2022: This piece was published in the Observer on 17th April. Based on an interview with *Amber, one of the Rochdale victims, I wrote that:
Last Tuesday Amber, with two other victims of the Rochdale grooming gang, finally received an apology delivered personally by Stephen Watson, the chief constable of Greater Manchester police (GMP). Their treatment encompasses a range of catastrophic errors in one of the country’s most harrowing child sexual abuse scandals.
2023: The Sun published my piece on 9th November headlined, THE LOST GIRL: Inside teen Charlene Downes’ appalling unsolved murder and why many in Blackpool have turned their back on her parents.
The article explored the complicity of Downes’ parents, and looked at the events during the 20 years since her disappearance. I wrote:
A mountain of evidence shows that Charlene had been known to social services as a child, both in the West Midlands and after the family moved to Blackpool. Social workers twice decided that Charlene should be in local authority care. The first time, no placement was available. The second, she was allowed to stay with her family.

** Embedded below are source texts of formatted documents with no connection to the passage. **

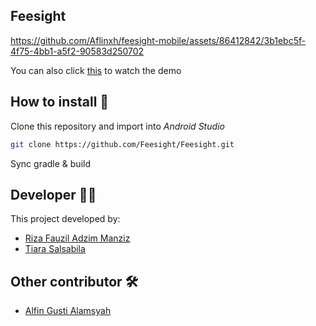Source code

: ## Feesight
https://github.com/Aflinxh/feesight-mobile/assets/86412842/3b1ebc5f-4f75-4bb1-a5f2-90583d250702

You can also click [this](https://drive.google.com/file/d/1r2gEJRvFuv00FjiMbEddE3i1v5QgproX/view?usp=drivesdk) to watch the demo

## How to install 🔧
Clone this repository and import into *Android Studio*
```bash
git clone https://github.com/Feesight/Feesight.git
```
Sync gradle & build

## Developer 👷‍♀
This project developed by:
* [Riza Fauzil Adzim Manziz](https://github.com/Riza666)
* [Tiara Salsabila](https://github.com/tiarasalsabilaa)

## Other contributor 🛠️
* [Alfin Gusti Alamsyah](https://github.com/Aflinxh)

And for all the racist assertions put about by the British National Party, the people that either initially abused or failed Charlene were of her own race, her own culture.
On the day their daughter disappeared, her parents were apparently too busy hosting a man later revealed to be a convicted paedophile to call the police, which her mother waited two whole days to do. Their guest had pleaded guilty to four counts of sexual abuse of ten-year-old children.

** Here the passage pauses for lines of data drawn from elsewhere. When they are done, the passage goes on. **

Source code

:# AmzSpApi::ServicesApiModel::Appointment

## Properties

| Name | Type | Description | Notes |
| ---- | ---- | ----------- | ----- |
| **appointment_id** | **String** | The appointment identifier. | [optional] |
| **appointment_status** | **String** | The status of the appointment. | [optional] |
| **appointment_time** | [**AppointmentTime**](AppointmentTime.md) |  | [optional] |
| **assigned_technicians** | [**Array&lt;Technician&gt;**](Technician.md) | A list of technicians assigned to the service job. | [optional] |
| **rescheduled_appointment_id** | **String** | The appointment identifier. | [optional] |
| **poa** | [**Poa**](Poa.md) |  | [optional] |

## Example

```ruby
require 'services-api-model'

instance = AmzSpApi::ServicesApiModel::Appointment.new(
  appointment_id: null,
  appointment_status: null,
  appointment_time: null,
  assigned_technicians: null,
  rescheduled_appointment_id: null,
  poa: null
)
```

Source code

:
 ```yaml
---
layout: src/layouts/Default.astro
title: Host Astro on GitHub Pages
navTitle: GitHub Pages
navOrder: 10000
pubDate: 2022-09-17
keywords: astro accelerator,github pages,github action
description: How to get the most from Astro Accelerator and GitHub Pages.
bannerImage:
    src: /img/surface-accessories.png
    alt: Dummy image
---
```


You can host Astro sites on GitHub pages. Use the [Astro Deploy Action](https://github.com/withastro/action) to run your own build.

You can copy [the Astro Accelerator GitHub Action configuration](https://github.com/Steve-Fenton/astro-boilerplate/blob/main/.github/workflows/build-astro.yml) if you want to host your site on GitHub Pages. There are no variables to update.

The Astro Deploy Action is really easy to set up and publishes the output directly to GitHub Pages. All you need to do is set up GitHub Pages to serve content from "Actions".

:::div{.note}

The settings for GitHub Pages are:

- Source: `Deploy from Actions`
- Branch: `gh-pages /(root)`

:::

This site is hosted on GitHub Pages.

2024: In Al Jazeera, 23rd February, I wrote that, ‘The UK’s grooming gangs and the lessons never learned: It is high time for Britain’s criminal justice system to stop failing vulnerable girls victimised by predatory men.’
As I pointed out:
In August 2014, a groundbreaking report by former senior social worker Alexis Jay revealed that an estimated 1,400 children had been sexually abused in the town from 1997 to 2013, predominantly by Pakistani-British men. It revealed that council staff and others knew of the abuse but turned a blind eye to what was happening and refused to identify the perpetrators in part for fear of being branded racist.
The report laid bare the disastrous consequences of failing to prevent predatory men – of whatever racial background, for whatever reason – from accessing vulnerable victims.

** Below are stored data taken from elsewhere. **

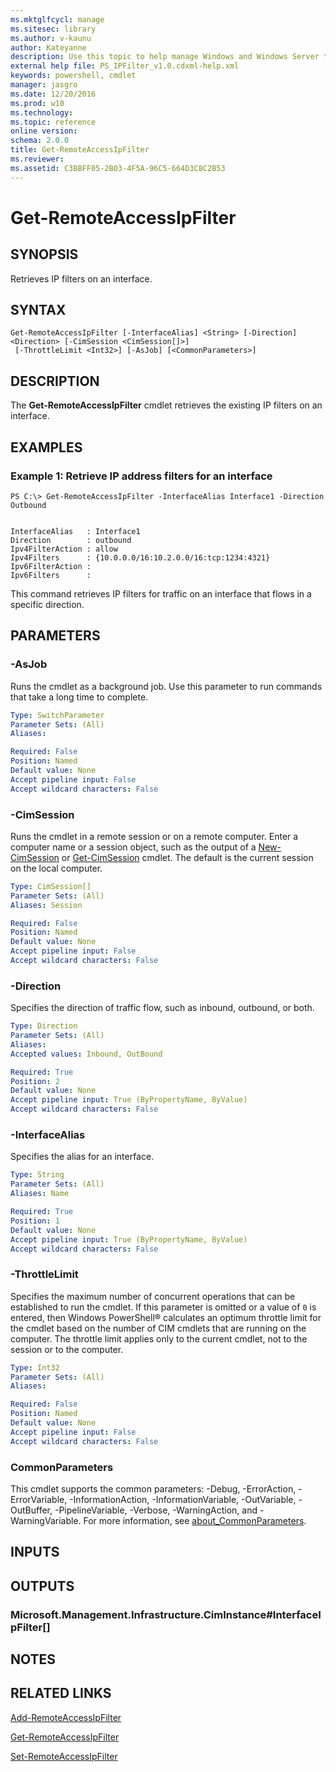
```yaml
---
ms.mktglfcycl: manage
ms.sitesec: library
ms.author: v-kaunu
author: Kateyanne
description: Use this topic to help manage Windows and Windows Server technologies with Windows PowerShell.
external help file: PS_IPFilter_v1.0.cdxml-help.xml
keywords: powershell, cmdlet
manager: jasgro
ms.date: 12/20/2016
ms.prod: w10
ms.technology: 
ms.topic: reference
online version: 
schema: 2.0.0
title: Get-RemoteAccessIpFilter
ms.reviewer:
ms.assetid: C3BBFF05-2B03-4F5A-96C5-664D3C8C2B53
---
```


# Get-RemoteAccessIpFilter

## SYNOPSIS
Retrieves IP filters on an interface.

## SYNTAX

```
Get-RemoteAccessIpFilter [-InterfaceAlias] <String> [-Direction] <Direction> [-CimSession <CimSession[]>]
 [-ThrottleLimit <Int32>] [-AsJob] [<CommonParameters>]
```

## DESCRIPTION
The **Get-RemoteAccessIpFilter** cmdlet retrieves the existing IP filters on an interface.

## EXAMPLES

### Example 1: Retrieve IP address filters for an interface
```
PS C:\> Get-RemoteAccessIpFilter -InterfaceAlias Interface1 -Direction Outbound


InterfaceAlias   : Interface1
Direction        : outbound
Ipv4FilterAction : allow
Ipv4Filters      : {10.0.0.0/16:10.2.0.0/16:tcp:1234:4321}
Ipv6FilterAction :
Ipv6Filters      :
```

This command retrieves IP filters for traffic on an interface that flows in a specific direction.

## PARAMETERS

### -AsJob
Runs the cmdlet as a background job. Use this parameter to run commands that take a long time to complete.

```yaml
Type: SwitchParameter
Parameter Sets: (All)
Aliases: 

Required: False
Position: Named
Default value: None
Accept pipeline input: False
Accept wildcard characters: False
```

### -CimSession
Runs the cmdlet in a remote session or on a remote computer.
Enter a computer name or a session object, such as the output of a [New-CimSession](http://go.microsoft.com/fwlink/p/?LinkId=227967) or [Get-CimSession](http://go.microsoft.com/fwlink/p/?LinkId=227966) cmdlet.
The default is the current session on the local computer.

```yaml
Type: CimSession[]
Parameter Sets: (All)
Aliases: Session

Required: False
Position: Named
Default value: None
Accept pipeline input: False
Accept wildcard characters: False
```

### -Direction
Specifies the direction of traffic flow, such as inbound, outbound, or both.

```yaml
Type: Direction
Parameter Sets: (All)
Aliases: 
Accepted values: Inbound, OutBound

Required: True
Position: 2
Default value: None
Accept pipeline input: True (ByPropertyName, ByValue)
Accept wildcard characters: False
```

### -InterfaceAlias
Specifies the alias for an interface.

```yaml
Type: String
Parameter Sets: (All)
Aliases: Name

Required: True
Position: 1
Default value: None
Accept pipeline input: True (ByPropertyName, ByValue)
Accept wildcard characters: False
```

### -ThrottleLimit
Specifies the maximum number of concurrent operations that can be established to run the cmdlet.
If this parameter is omitted or a value of `0` is entered, then Windows PowerShell® calculates an optimum throttle limit for the cmdlet based on the number of CIM cmdlets that are running on the computer.
The throttle limit applies only to the current cmdlet, not to the session or to the computer.

```yaml
Type: Int32
Parameter Sets: (All)
Aliases: 

Required: False
Position: Named
Default value: None
Accept pipeline input: False
Accept wildcard characters: False
```

### CommonParameters
This cmdlet supports the common parameters: -Debug, -ErrorAction, -ErrorVariable, -InformationAction, -InformationVariable, -OutVariable, -OutBuffer, -PipelineVariable, -Verbose, -WarningAction, and -WarningVariable. For more information, see [about_CommonParameters](http://go.microsoft.com/fwlink/?LinkID=113216).

## INPUTS

## OUTPUTS

### Microsoft.Management.Infrastructure.CimInstance#InterfaceIpFilter[]

## NOTES

## RELATED LINKS

[Add-RemoteAccessIpFilter](./Add-RemoteAccessIpFilter.md)

[Get-RemoteAccessIpFilter](./Get-RemoteAccessIpFilter.md)

[Set-RemoteAccessIpFilter](./Set-RemoteAccessIpFilter.md)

2024: In Unherd, published on February 29th, I argued that:
[In Rochdale] allegations of sexual assault were simply not taken seriously by those in authority — a culture that infected the council for years, and endured right up to the moment the grooming gang scandal that also took place in Tasty Bites was finally laid bare in 2012. Dozens of vulnerable girls — some as young as 14 — had been plied with alcohol and cannabis, threatened with violence, and passed around man after man for sex, while the authorities ignored their pleas for help. The ringleader was found guilty of 30 counts of rape. A string of inquiries followed, concluding that those in authority “lacked human compassion” and were “inexcusably slow” in dealing with the victims — who were seen as making “life choices”, rather than suffering.
Julie, you are so tenacious, so determined. There is so much wrong with the way we treat children. Vital work. What journalism should be.
The society has become frozen in dealing with threats to women's safety. Children being less oppressed than certain ethnic or identity groups, harm to the children is seen as less important than protecting oppressed groups. You have written bravely and objectively but faced a system that favors protecting subjective determinations of who is more oppressed in making policing and policy determinations.